Antigo prédio da Fefierj (hoje Uni-Rio), ex-UNE, depois derrubado |
Nos anos setenta, fora nomeado interventor no
Instituto Villa-Lobos da FEFIERJ do Rio de Janeiro (hoje UNIRIO) o General
Jaime Ribeiro da Graça. Escolado na ‘inteligência’ do SNI, nosso diretor era
versado em dialetos de subversivos e drogados (que na época, como se dizia,
eram armas do “plano de Moscou para cooptar a juventude”).
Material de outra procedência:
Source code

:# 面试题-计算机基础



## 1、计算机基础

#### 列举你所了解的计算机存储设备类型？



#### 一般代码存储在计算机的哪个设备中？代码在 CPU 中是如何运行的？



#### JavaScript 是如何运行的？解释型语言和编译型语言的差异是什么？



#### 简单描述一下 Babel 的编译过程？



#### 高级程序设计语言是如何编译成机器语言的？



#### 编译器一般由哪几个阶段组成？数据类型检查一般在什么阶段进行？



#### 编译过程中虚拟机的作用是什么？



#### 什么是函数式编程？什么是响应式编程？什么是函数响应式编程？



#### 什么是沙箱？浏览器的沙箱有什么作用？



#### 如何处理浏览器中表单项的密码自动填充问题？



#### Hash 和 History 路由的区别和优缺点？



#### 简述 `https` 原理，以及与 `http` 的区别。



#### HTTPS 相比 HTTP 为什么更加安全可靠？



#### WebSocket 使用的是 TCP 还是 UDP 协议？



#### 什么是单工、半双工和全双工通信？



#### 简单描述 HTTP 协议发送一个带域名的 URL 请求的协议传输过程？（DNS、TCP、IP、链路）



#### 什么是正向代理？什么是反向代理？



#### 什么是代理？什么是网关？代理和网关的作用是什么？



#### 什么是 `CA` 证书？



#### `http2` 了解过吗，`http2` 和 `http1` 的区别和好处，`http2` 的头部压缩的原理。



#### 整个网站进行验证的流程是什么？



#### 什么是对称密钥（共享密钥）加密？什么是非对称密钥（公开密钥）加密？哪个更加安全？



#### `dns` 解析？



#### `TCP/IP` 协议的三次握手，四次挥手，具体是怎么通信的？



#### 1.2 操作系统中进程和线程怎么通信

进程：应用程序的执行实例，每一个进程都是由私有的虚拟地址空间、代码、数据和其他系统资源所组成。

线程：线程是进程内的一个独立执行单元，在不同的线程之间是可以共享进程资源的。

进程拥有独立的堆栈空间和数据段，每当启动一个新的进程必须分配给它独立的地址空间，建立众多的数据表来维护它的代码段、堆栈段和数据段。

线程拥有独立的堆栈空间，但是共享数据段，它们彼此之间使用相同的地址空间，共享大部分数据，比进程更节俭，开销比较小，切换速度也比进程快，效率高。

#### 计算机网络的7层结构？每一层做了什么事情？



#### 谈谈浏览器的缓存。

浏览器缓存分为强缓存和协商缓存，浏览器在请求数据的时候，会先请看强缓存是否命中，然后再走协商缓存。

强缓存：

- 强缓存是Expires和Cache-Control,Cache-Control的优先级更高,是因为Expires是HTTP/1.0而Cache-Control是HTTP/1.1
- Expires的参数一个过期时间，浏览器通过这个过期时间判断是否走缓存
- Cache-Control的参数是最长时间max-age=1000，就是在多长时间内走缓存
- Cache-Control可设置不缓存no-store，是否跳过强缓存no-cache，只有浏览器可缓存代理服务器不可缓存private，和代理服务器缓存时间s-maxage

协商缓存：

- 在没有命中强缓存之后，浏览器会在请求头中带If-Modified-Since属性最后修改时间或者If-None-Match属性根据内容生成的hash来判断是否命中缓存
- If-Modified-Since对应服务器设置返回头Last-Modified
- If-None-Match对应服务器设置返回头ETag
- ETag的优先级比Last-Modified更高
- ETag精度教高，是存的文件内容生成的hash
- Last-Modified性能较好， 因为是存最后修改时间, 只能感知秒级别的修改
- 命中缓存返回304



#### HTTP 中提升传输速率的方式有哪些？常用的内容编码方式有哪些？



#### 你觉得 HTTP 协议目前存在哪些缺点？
Graça ministrava
cursos na Escola Superior de Guerra e havia publicado um ou dois livros com
exemplos de diálogos entre bichos-grilos: “Oi, cara, tá numa boa”? Respondia o
outro: “Tô numa pior, gente boa, preciso descolar algum”. E ainda se fazia música com um barulho desses.
O prédio da FEFIERJ era o da então proscrita UNE,
símbolo proibido e posteriormente demolido pelo Governo. O edifício parecia simbolizar
uma ameaça de recrutamento da sadia juventude carioca para as hostes soviéticas.
O general Graça mandava revistar frequentemente os alunos em suas calças, meias
e cabelos; os policiais à porta da escola buscavam baseados de maconha ou, se
dessem mais sorte, livros de capa vermelha, mesmo que fosse a História da
Música do Carpeaux. Seguiam à risca a máxima do filme Investigação Sobre um
Cidadão Acima de Qualquer Suspeita, de Elio Petri, com interpretação fabulosa do Gian Maria Volonté: Repressão é Civilização (repressione è civiltà).